Speaking on behalf of Takeharu Miyama, who purchased 1909 Woodall Rodgers last year, Sawako Miyama, Mr. Miyama’s daughter said, "The Dallas AIA and Center for Architecture are exactly the kind of tenants that we had hoped for in the ground-floor space at 1909 Woodall Rodgers. We know that our building is in such a unique location and we think our position directly facing the future Woodall Rodgers Park and the Dallas Museum of Art will make a beautiful home for the AIA.
“We know that AIA is a very forward-thinking group and their relocation to our building proves the central core of Dallas (Downtown and Uptown) is becoming more attractive to all types of businesses and organizations,” she added.
According to Mr. Housewright, “When the AIA Dallas Facilities Committee responsible for the move sat down with Eliza Solender, a broker from the commercial real estate company Solender/Hall, Inc., Eliza asked us what would be our ‘dream’ location. And of course we said the ‘Arts District,’ never believing that we would find any space that would work for us there.”
Ms.
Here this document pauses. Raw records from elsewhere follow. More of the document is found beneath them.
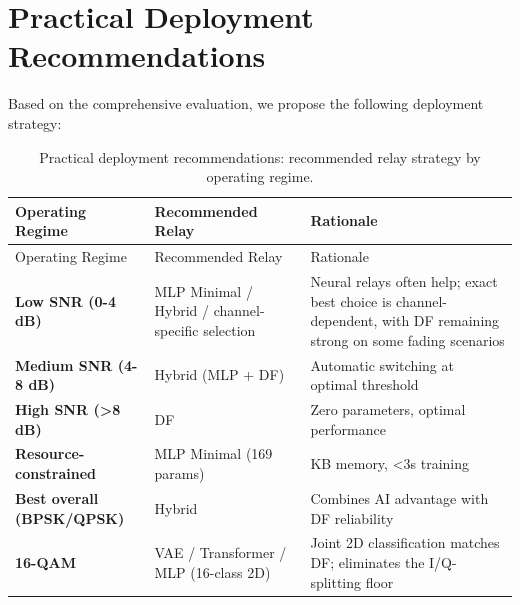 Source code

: \section{Practical Deployment Recommendations}\label{sec:practical-deployment-recommendations}

Based on the comprehensive evaluation, we propose the following deployment strategy:

\begin{longtable}[]{@{}
  >{\raggedright\arraybackslash}p{}
  >{\raggedright\arraybackslash}p{}
  >{\raggedright\arraybackslash}p{}@{}}
\caption{Practical deployment recommendations: recommended relay strategy by operating regime.}\label{tbl:table32}\tabularnewline
\toprule\noalign{}
\begin{minipage}[b]{\linewidth}\raggedright
Operating Regime
\end{minipage} & \begin{minipage}[b]{\linewidth}\raggedright
Recommended Relay
\end{minipage} & \begin{minipage}[b]{\linewidth}\raggedright
Rationale
\end{minipage} \\
\midrule\noalign{}
\endfirsthead
\toprule\noalign{}
\begin{minipage}[b]{\linewidth}\raggedright
Operating Regime
\end{minipage} & \begin{minipage}[b]{\linewidth}\raggedright
Recommended Relay
\end{minipage} & \begin{minipage}[b]{\linewidth}\raggedright
Rationale
\end{minipage} \\
\midrule\noalign{}
\endhead
\bottomrule\noalign{}
\endlastfoot
\textbf{Low SNR (0-4 dB)} & MLP Minimal / Hybrid / channel-specific selection & Neural relays often help; exact best choice is channel-dependent, with DF remaining strong on some fading scenarios \\
\textbf{Medium SNR (4-8 dB)} & Hybrid (MLP + DF) & Automatic switching at optimal threshold \\
\textbf{High SNR (\textgreater8 dB)} & DF & Zero parameters, optimal performance \\
\textbf{Resource-constrained} & MLP Minimal (169 params) & 0.7 KB memory, \textless3s training \\
\textbf{Best overall (BPSK/QPSK)} & Hybrid & Combines AI advantage with DF reliability \\
\textbf{16-QAM} & VAE / Transformer / MLP (16-class 2D) & Joint 2D classification matches DF; eliminates the I/Q-splitting floor \\
\end{longtable}

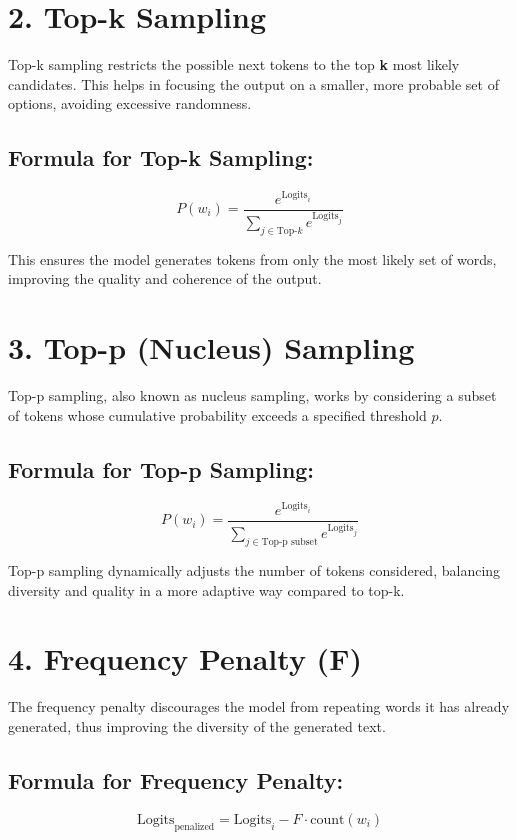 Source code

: \documentclass{article}
\begin{document}
\section{2. Top-k Sampling}

Top-k sampling restricts the possible next tokens to the top \textbf{k} most likely candidates. This helps in focusing the output on a smaller, more probable set of options, avoiding excessive randomness.

\subsection*{Formula for Top-k Sampling:}
\[
P(w_i) = \frac{e^{\text{Logits}_i}}{\sum_{j \in \text{Top-}k} e^{\text{Logits}_j}}
\]

This ensures the model generates tokens from only the most likely set of words, improving the quality and coherence of the output.

\section{3. Top-p (Nucleus) Sampling}

Top-p sampling, also known as nucleus sampling, works by considering a subset of tokens whose cumulative probability exceeds a specified threshold \(p\).

\subsection*{Formula for Top-p Sampling:}
\[
P(w_i) = \frac{e^{\text{Logits}_i}}{\sum_{j \in \text{Top-p subset}} e^{\text{Logits}_j}}
\]

Top-p sampling dynamically adjusts the number of tokens considered, balancing diversity and quality in a more adaptive way compared to top-k.

\section{4. Frequency Penalty (F)}

The frequency penalty discourages the model from repeating words it has already generated, thus improving the diversity of the generated text.

\subsection*{Formula for Frequency Penalty:}
\[
\text{Logits}_{\text{penalized}} = \text{Logits}_i - F \cdot \text{count}(w_i)
\]
\end{document}
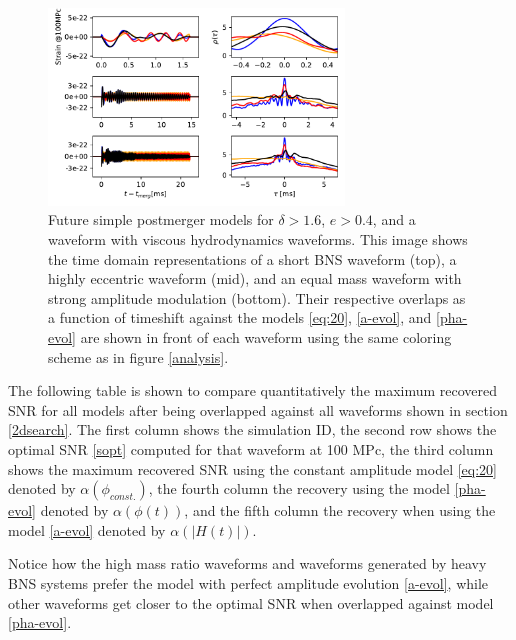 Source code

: \begin{figure}[hbt!]
\begin{center}
\includegraphics[width=0.7\textwidth, angle=0]{images/Data_analysis/results/phi-A2.pdf}
\captionsetup{width=0.8\textwidth}
\caption[Future simple postmerger models for $\delta>1.6$, $e>0.4$, and a waveform with viscous hydrodynamics waveforms]{Future simple postmerger models for $\delta>1.6$, $e>0.4$, and a waveform with viscous hydrodynamics waveforms. This image shows the time domain representations of a short BNS waveform (top), a highly eccentric waveform (mid), and an equal mass waveform with strong amplitude modulation (bottom). Their respective overlaps as a function of timeshift against the models \ref{eq:20}, \ref{a-evol}, and \ref{pha-evol} are shown in front of each waveform using the same coloring scheme as in figure \ref{analysis}.}
\label{ncejn}
\end{center}
\end{figure}
\FloatBarrier


The following table is shown to compare quantitatively the maximum recovered SNR for all models after being overlapped against all waveforms shown in section \ref{2dsearch}. The first column shows the simulation ID, the second row shows the optimal SNR \ref{sopt} computed for that waveform at 100 MPc, the third column shows the maximum recovered SNR using the constant amplitude model \ref{eq:20} denoted by $\alpha(\phi_{const.})$, the fourth column the recovery using the model \ref{pha-evol} denoted by $\alpha(\phi(t))$, and the fifth column the recovery when using the model \ref{a-evol} denoted by $\alpha(|H(t)|)$.

Notice how the high mass ratio waveforms and waveforms generated by heavy BNS systems prefer the model with perfect amplitude evolution \ref{a-evol}, while other waveforms get closer to the optimal SNR when overlapped against model \ref{pha-evol}.


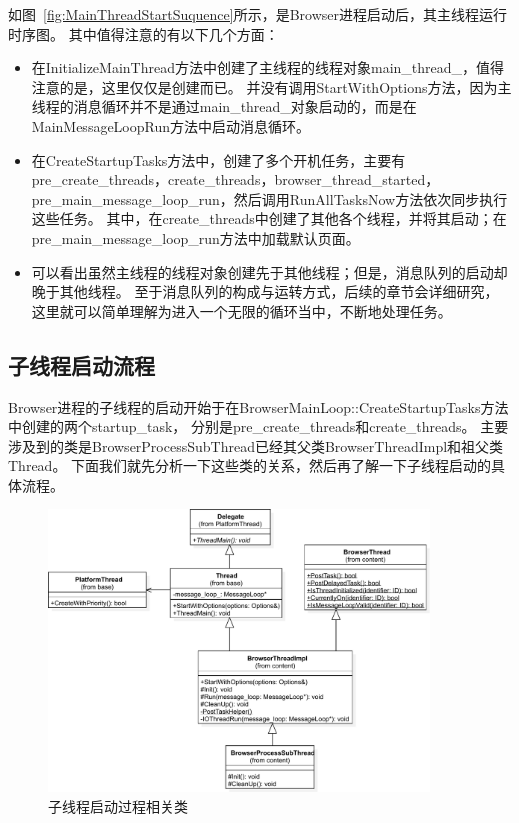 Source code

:如图~\ref{fig:MainThreadStartSuquence}所示，是Browser进程启动后，其主线程运行时序图。
其中值得注意的有以下几个方面：
\begin{itemize}
  \item 在InitializeMainThread方法中创建了主线程的线程对象main\_thread\_，值得注意的是，这里仅仅是创建而已。
  并没有调用StartWithOptions方法，因为主线程的消息循环并不是通过main\_thread\_对象启动的，而是在MainMessageLoopRun方法中启动消息循环。
  \item 在CreateStartupTasks方法中，创建了多个开机任务，主要有pre\_create\_threads，create\_threads，browser\_thread\_started，
  pre\_main\_message\_loop\_run，然后调用RunAllTasksNow方法依次同步执行这些任务。
  其中，在create\_threads中创建了其他各个线程，并将其启动；在pre\_main\_message\_loop\_run方法中加载默认页面。
  \item 可以看出虽然主线程的线程对象创建先于其他线程；但是，消息队列的启动却晚于其他线程。
  至于消息队列的构成与运转方式，后续的章节会详细研究，这里就可以简单理解为进入一个无限的循环当中，不断地处理任务。
\end{itemize}

\subsection{子线程启动流程}
Browser进程的子线程的启动开始于在BrowserMainLoop::CreateStartupTasks方法中创建的两个startup\_task，
分别是pre\_create\_threads和create\_threads。
主要涉及到的类是BrowserProcessSubThread已经其父类BrowserThreadImpl和祖父类Thread。
下面我们就先分析一下这些类的关系，然后再了解一下子线程启动的具体流程。

\begin{figure}[H] 
  \centering 
  \includegraphics[width=0.90\textwidth]{image/process_study/SubThreadStartClass.pdf} 
  \caption{子线程启动过程相关类} \label{fig:SubThreadStartClass} 
\end{figure}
Solender, who represented AIA Dallas in the transaction with Tom Solender and Raquel Barrientos also of Solender/Hall, said that Manny Ybarra, Matt Wieser and Nick Clark at Pillar Commercial, who lease 1909 Woodall Rodgers, were a great team. “Non-profit groups often have unique needs, and Pillar was very supportive at every step in the process,” she said.
Paula Clements, executive director for AIA Dallas, said that the addition of the Woodall Rodgers Park makes the entire package complete. “When the Park is finished it will be an amazing triumph right outside our front window,” she said. “We believe our members and guests will even enjoy having a front row seat during the construction phase.”
Bill Lively, president and CEO of the Dallas Center for the Performing Arts, said he very much welcomes the AIA to the area and thinks they will be a great addition.
Mr. Lively said, “It is fitting for AIA to move its office to a Dallas neighborhood where innovative architecture is a defining characteristic. With the opening of the Dallas Center for the Performing Arts in 2009, Dallas will have the distinction of being the only city in the world with four buildings designed by Pritzker Prize-winning architects located in one contiguous block, including two of the Center’s venues— the Margot and Bill Winspear Opera House designed by Norman Foster and the Dee and Charles Wyly Theatre, designed by Joshua Prince-Ramus and Pritzker Prize-winner Rem Koolhaas—as well as the Nasher Sculpture Center designed by Renzo Piano and The Morton H. Meyerson Symphony Center designed by I.M. Pei.”
Mr. Housewright said that the recent announcement by the Dallas Museum of Nature & Science designed by 2005 Pritzker Prize winner Thom Mayne which will begin construction in Victory Park two blocks away, “is further evidence of the strategic selection by AIA Dallas of its new home.”
Jody Grant, chair of the Woodall Rodgers Park Foundation and chair and CEO of Texas Capital Bancshares, said “We are thrilled that the AIA believes in the vision of Woodall Rodgers Park, and their choice of location is confirmation that this Park is going to draw new energy to the area. We look forward to the day when visitors can stop by the AIA’s Galleries and Center for Architecture for an introduction to the District, and then stroll through the Park on their way to tour the beautiful museums and performance halls.”
Ms. Clements said the AIA Dallas staff is excited and pleased about the new offices. She added that “Launching the Dallas Center for Architecture gives us the opportunity to expand programming for the membership and public. We anticipate working closely with like-minded architectural centers around the country to bring quality exhibits and innovative programs to Dallas.”